I have uploaded a few pictures... First off, one of two Xeon W5580 Nehalem processors... :sol:

w5580.jpg


The case I chose for the build is the almost-all aluminum TJ10, which makes for a great workstation case. Here it is with the PSU already in place:

TJ10.jpg


I proceeded to installing the motherboard, but quickly found that I needed 3 extra holes for standoffs because three motherboard holes didn't line up with any of the holes in the motherboard tray. This was solved by drilling the apropriate screw holes, which didn't take long. I didn't do that: it was a guy at a local workshop. Took him about 10 minutes.

Here's the motherboard already on the motherboard tray: (really, removable motherboard trays are great when working with parts like these!)

motherboardintray1.jpg


Well, I thought it would only take a few more minutes to get a first boot out of this thing. But as you can see in this last picture, this ASUS board has a lot of capacitors around the CPU area, and, surprise, surprise, the Thermalright retention bracket makes direct contact with these capacitors, and there's no way I can actually screw the retention bracket in place, unless I want to smash some capacitors.

Well, I got very frustated, but there was a solution: use motherboard standoffs to screw into the backplate screw holes and make the whole retention assembly move up a few milllimiters. This would require 8 standoffs, and this would also require some sort of metal plate to place between retention bracket and heatsink which would need to be of the same height as the standoffs used.

I did some research and found that I needed male-female standoffs with both screws being M3 standard. The CPU backplate accepts M3 screws, and the Thermalright spring screw is also a M3 screw. So where do I get such a standoff? No local shop had them in stock. I tried with a local electronics part dealer which didn't have them in stock either. Very stupid situation, really, until I found out that Lian Li uses M3-based standoffs in their cases. The store who provided me with the parts managed to get eight standoffs from a Lian Li case for this. The guy who works there was very helpful and didn't charge anything at all for all his help, and he did have some trouble with this: he actually doesn't work with Lian Li cases.

(just as a side note, I'm from Brazil. If I lived in the US or in Europe, I could easily order these standoffs online, but it was surprisingly difficult to find a solution here)

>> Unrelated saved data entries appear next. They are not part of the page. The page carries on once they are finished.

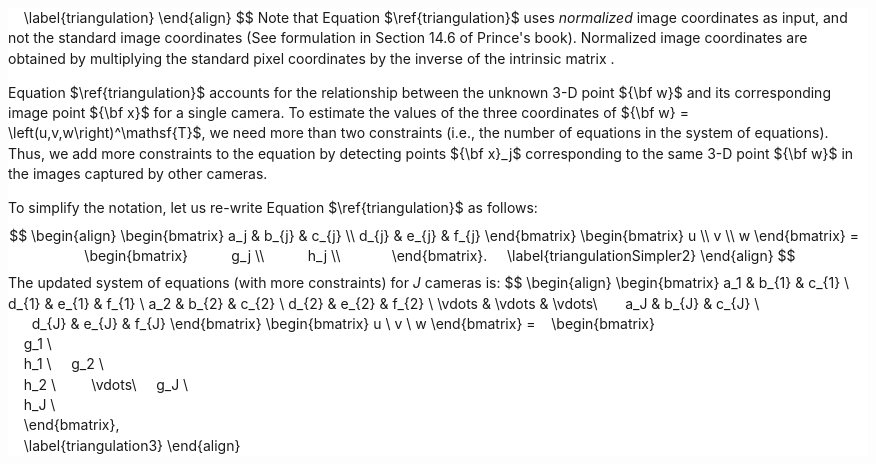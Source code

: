     	\label{triangulation}
\end{align}
$$
Note that Equation $\ref{triangulation}$ uses *normalized* image coordinates as input, and not the standard image coordinates (See formulation in Section 14.6 of Prince's book). Normalized image coordinates are obtained by multiplying  the standard pixel coordinates by the inverse of the intrinsic matrix . 

Equation $\ref{triangulation}$ accounts for the relationship between the unknown 3-D point ${\bf w}$ and its corresponding image point ${\bf x}$ for a single camera. To estimate the values of the three coordinates of ${\bf w} = \left(u,v,w\right)^\mathsf{T}$, we need more than two constraints (i.e., the number of equations in the system of equations). Thus, we add more constraints to the equation by detecting points ${\bf x}_j$ corresponding to the same 3-D point ${\bf w}$ in the images captured by other cameras. 

To simplify the notation, let us re-write Equation $\ref{triangulation}$ as follows: 
$$
\begin{align}
    \begin{bmatrix}
        a_j & b_{j} & c_{j} \\
        d_{j} & e_{j} & f_{j}  
    \end{bmatrix}
    \begin{bmatrix}
        u \\
        v \\
        w 
    \end{bmatrix}
    = 
    \begin{bmatrix}        
    	g_j \\        
    	h_j \\          
    	\end{bmatrix}.    
    	\label{triangulationSimpler2}
\end{align}
$$
The updated system of equations (with more constraints) for $J$ cameras is:
$$
\begin{align}
    \begin{bmatrix}
        a_1 & b_{1} & c_{1} \\
        d_{1} & e_{1} & f_{1}  \\
        a_2 & b_{2} & c_{2} \\
        d_{2} & e_{2} & f_{2}  \\
				\vdots & \vdots & \vdots\\
        a_J & b_{J} & c_{J} \\        
        d_{J} & e_{J} & f_{J}
    \end{bmatrix}
    \begin{bmatrix}
        u \\
        v \\
        w 
    \end{bmatrix}
    = 
    \begin{bmatrix}        
    	g_1 \\        
    	h_1 \\
    	g_2 \\        
    	h_2 \\          
			\vdots\\
    	g_J \\        
    	h_J \\                
    	\end{bmatrix},    
    	\label{triangulation3}
\end{align}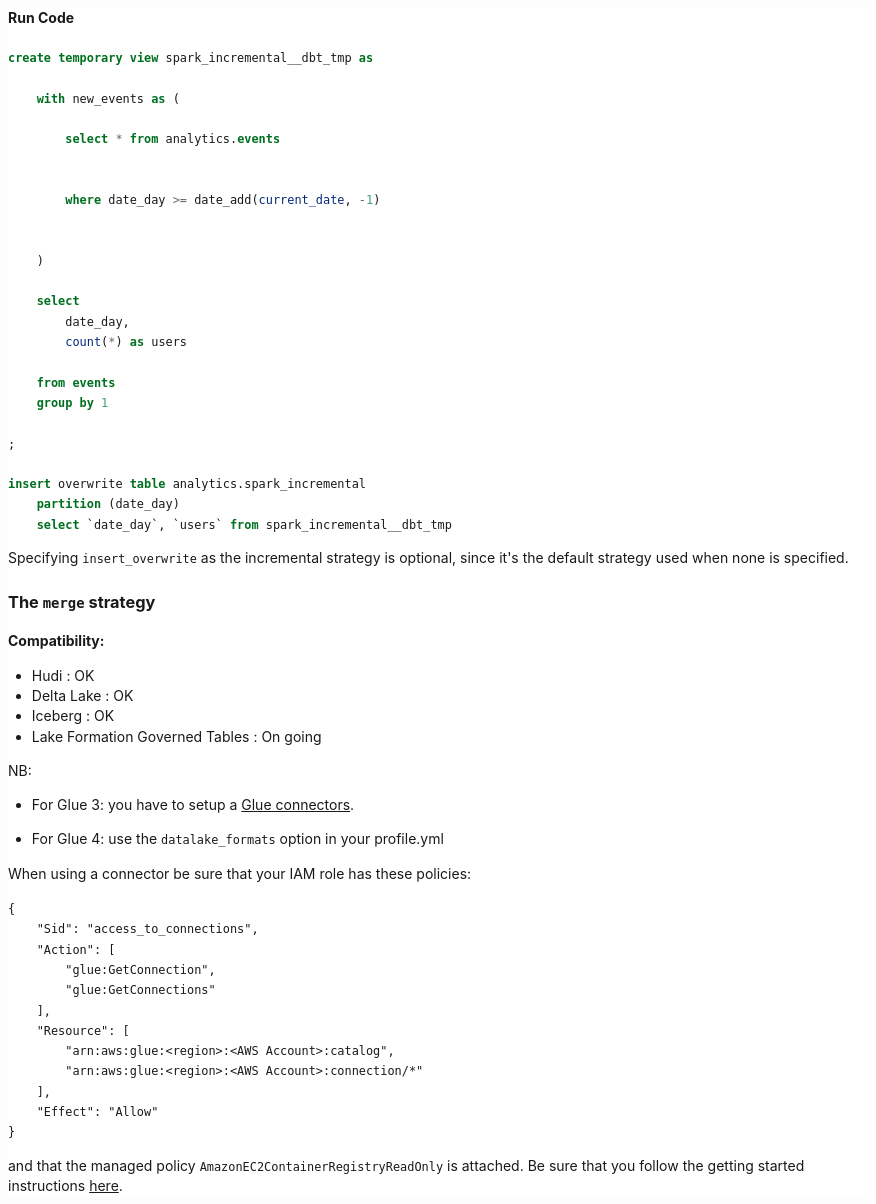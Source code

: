 #### Run Code

```sql
create temporary view spark_incremental__dbt_tmp as

    with new_events as (

        select * from analytics.events


        where date_day >= date_add(current_date, -1)


    )

    select
        date_day,
        count(*) as users

    from events
    group by 1

;

insert overwrite table analytics.spark_incremental
    partition (date_day)
    select `date_day`, `users` from spark_incremental__dbt_tmp
```

Specifying `insert_overwrite` as the incremental strategy is optional, since it's the default strategy used when none is specified.

### The `merge` strategy

**Compatibility:**
- Hudi : OK
- Delta Lake : OK
- Iceberg : OK
- Lake Formation Governed Tables : On going

NB: 

- For Glue 3: you have to setup a [Glue connectors](https://docs.aws.amazon.com/glue/latest/ug/connectors-chapter.html).

- For Glue 4: use the `datalake_formats` option in your profile.yml

When using a connector be sure that your IAM role has these policies:
```
{
    "Sid": "access_to_connections",
    "Action": [
        "glue:GetConnection",
        "glue:GetConnections"
    ],
    "Resource": [
        "arn:aws:glue:<region>:<AWS Account>:catalog",
        "arn:aws:glue:<region>:<AWS Account>:connection/*"
    ],
    "Effect": "Allow"
}
```
and that the managed policy `AmazonEC2ContainerRegistryReadOnly` is attached. 
Be sure that you follow the getting started instructions [here](https://docs.aws.amazon.com/glue/latest/ug/setting-up.html#getting-started-min-privs-connectors).
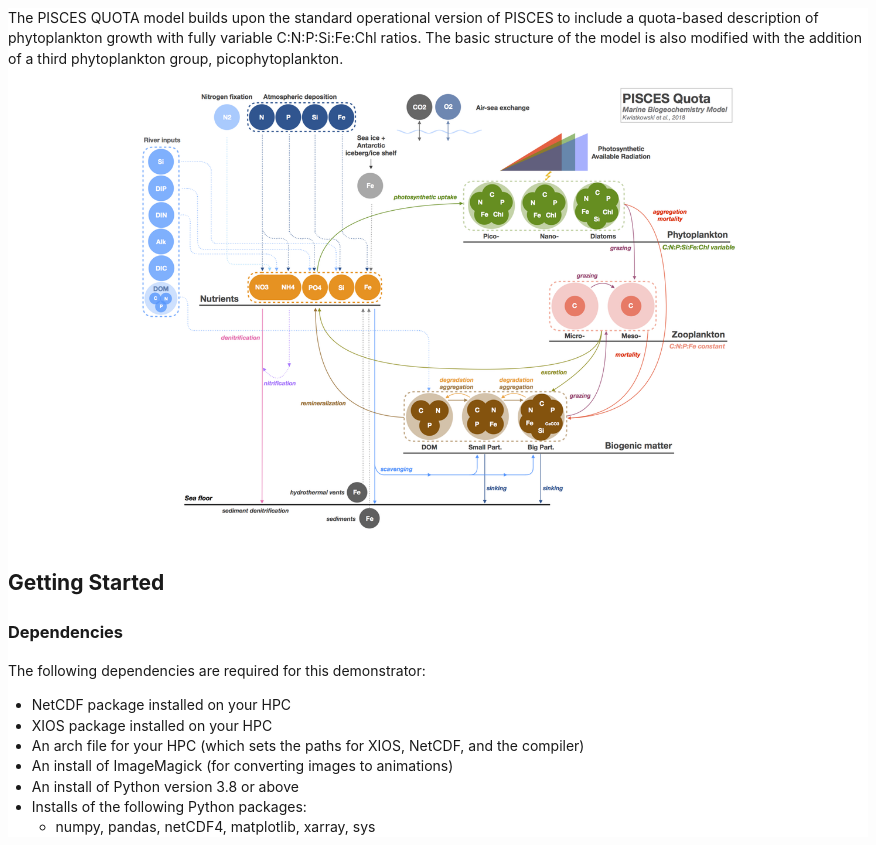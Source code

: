 The PISCES QUOTA model builds upon the standard operational version of PISCES to include a quota-based description of phytoplankton growth with fully variable C:N:P:Si:Fe:Chl ratios. The basic structure of the model is also modified with the addition of a third phytoplankton group, picophytoplankton.

<div align="center">
  <img src="images/PISCES_Quota.png" width="600" height="450">
</div>


## Getting Started
### Dependencies

The following dependencies are required for this demonstrator:
* NetCDF package installed on your HPC
* XIOS package installed on your HPC
* An arch file for your HPC (which sets the paths for XIOS, NetCDF, and the compiler)
* An install of ImageMagick (for converting images to animations)
* An install of Python version 3.8 or above
* Installs of the following Python packages:
  * numpy, pandas, netCDF4, matplotlib, xarray, sys
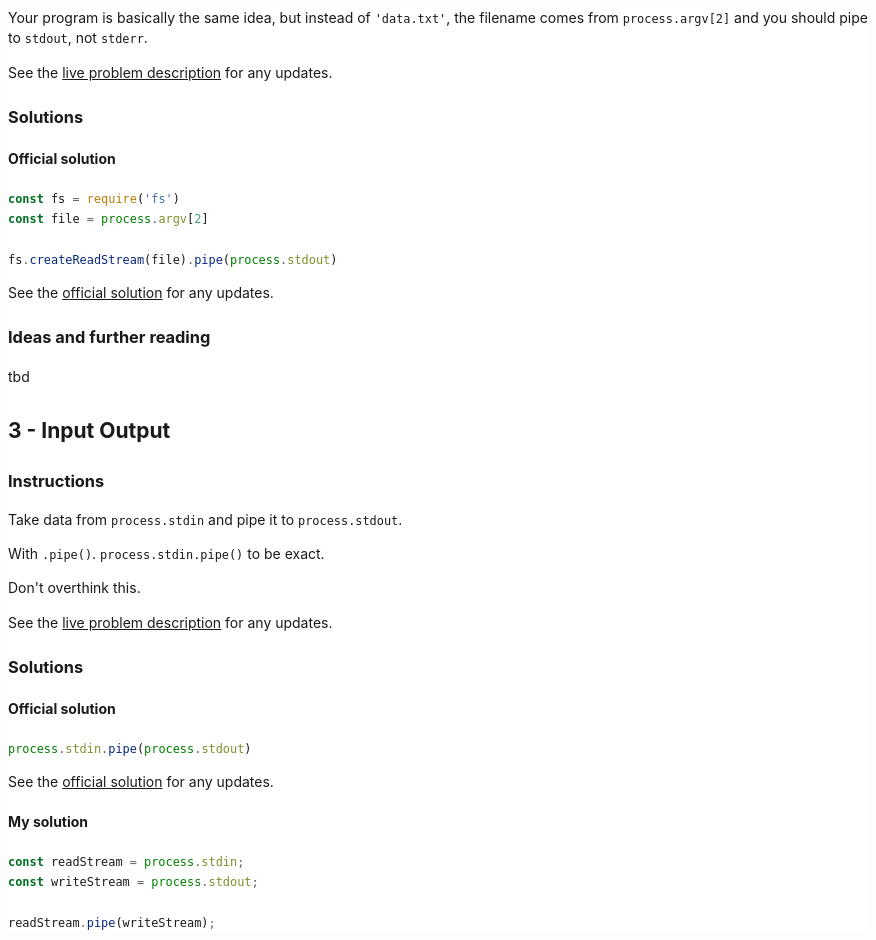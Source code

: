 Your program is basically the same idea, but instead of `'data.txt'`, the
filename comes from `process.argv[2]` and you should pipe to `stdout`, not `stderr`.

See the [live problem description](https://github.com/workshopper/stream-adventure/blob/master/problems/meet_pipe/problem.md) for any updates.

### Solutions

#### Official solution

```javascript
const fs = require('fs')
const file = process.argv[2]

fs.createReadStream(file).pipe(process.stdout)
```

See the [official solution](https://github.com/workshopper/stream-adventure/blob/master/problems/meet_pipe/solution.js) for any updates.

### Ideas and further reading

tbd

## 3 - Input Output

### Instructions

Take data from `process.stdin` and pipe it to `process.stdout`.

With `.pipe()`. `process.stdin.pipe()` to be exact.

Don't overthink this.

See the [live problem description](https://github.com/workshopper/stream-adventure/blob/master/problems/input_output/problem.md) for any updates.

### Solutions

#### Official solution

```javascript
process.stdin.pipe(process.stdout)
```

See the [official solution](https://github.com/workshopper/stream-adventure/blob/master/problems/input_output/solution.js) for any updates.

#### My solution

```Javascript
const readStream = process.stdin;
const writeStream = process.stdout;

readStream.pipe(writeStream);
```
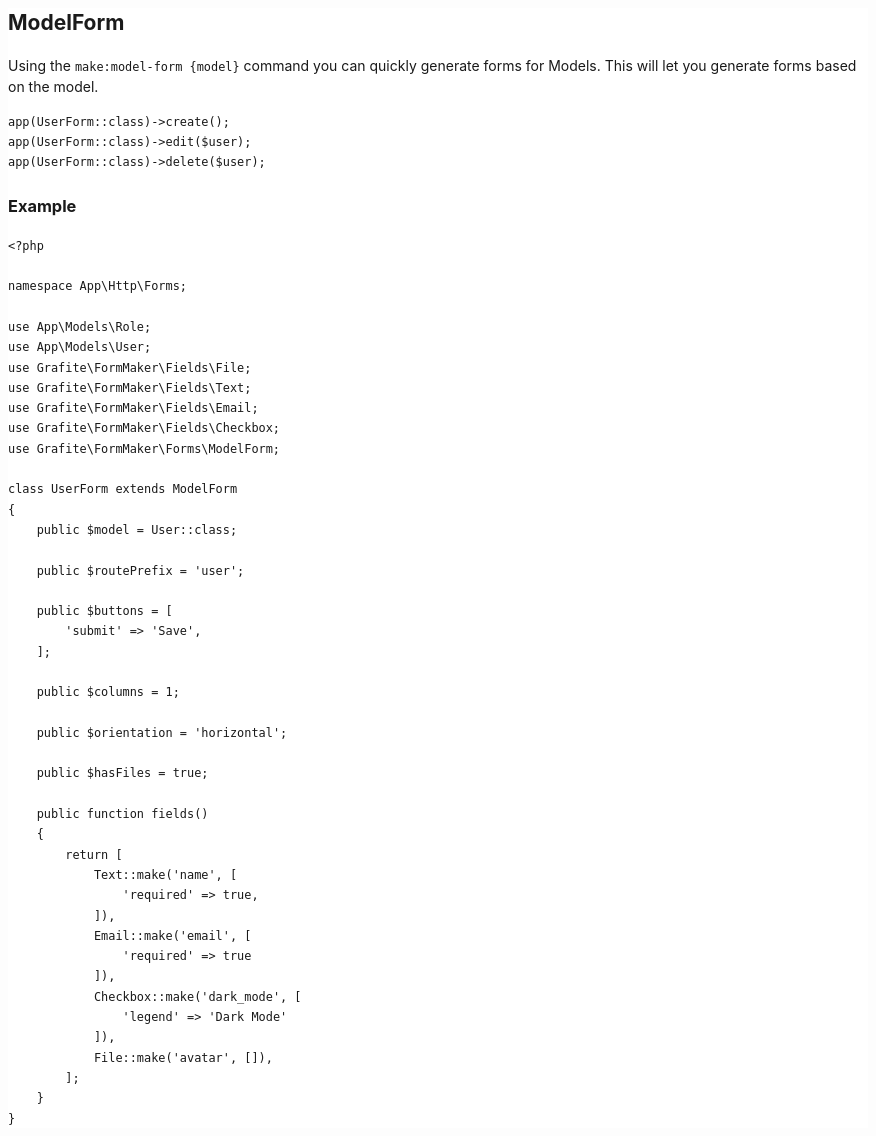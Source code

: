 
## ModelForm

Using the `make:model-form {model}` command you can quickly generate forms for Models. This will let you generate forms based on the model.

```
app(UserForm::class)->create();
app(UserForm::class)->edit($user);
app(UserForm::class)->delete($user);
```

### Example

```
<?php

namespace App\Http\Forms;

use App\Models\Role;
use App\Models\User;
use Grafite\FormMaker\Fields\File;
use Grafite\FormMaker\Fields\Text;
use Grafite\FormMaker\Fields\Email;
use Grafite\FormMaker\Fields\Checkbox;
use Grafite\FormMaker\Forms\ModelForm;

class UserForm extends ModelForm
{
    public $model = User::class;

    public $routePrefix = 'user';

    public $buttons = [
        'submit' => 'Save',
    ];

    public $columns = 1;

    public $orientation = 'horizontal';

    public $hasFiles = true;

    public function fields()
    {
        return [
            Text::make('name', [
                'required' => true,
            ]),
            Email::make('email', [
                'required' => true
            ]),
            Checkbox::make('dark_mode', [
                'legend' => 'Dark Mode'
            ]),
            File::make('avatar', []),
        ];
    }
}
```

I then needed a metal plate of some sort that matched the 6.3mm standoff height. Well, to sum it all up, I ended up asking a local workshop to make such a plate out of aluminum, and it also had a screw hole in the middle so I could use a screw head as a way of making sure the plate wouldn't slide out of place - much like thermalright does. I also asked for a hole on the other side, so that thermalright's own screw head would fit there. Check it out:

aluminumcylinderplan.jpg


And here are the finished parts:

aluminumcylinders1.jpg


Once I had these parts, installing the coolers was easy - as easy as it should have been in the first place :ange:

adaptationready1.jpg


Note the motherboard standoffs and the aluminum cylinder?... They did the trick. Also note that the retention bracket would have touched the capacitors on this last picture, if it wasn't ~6mm above its usual position. System booted up just fine and recognized 2 3.2Ghz processors and all 24GBs of system memory. Here's how it looked at an earlier stage of cabling:

badcabling.jpg


I finished the hardware installation and have already installed Ubuntu 9.04 on this system. Everything works beautifully. I'm about to get an internet connection for this thing. I will also do some HPC performance tests.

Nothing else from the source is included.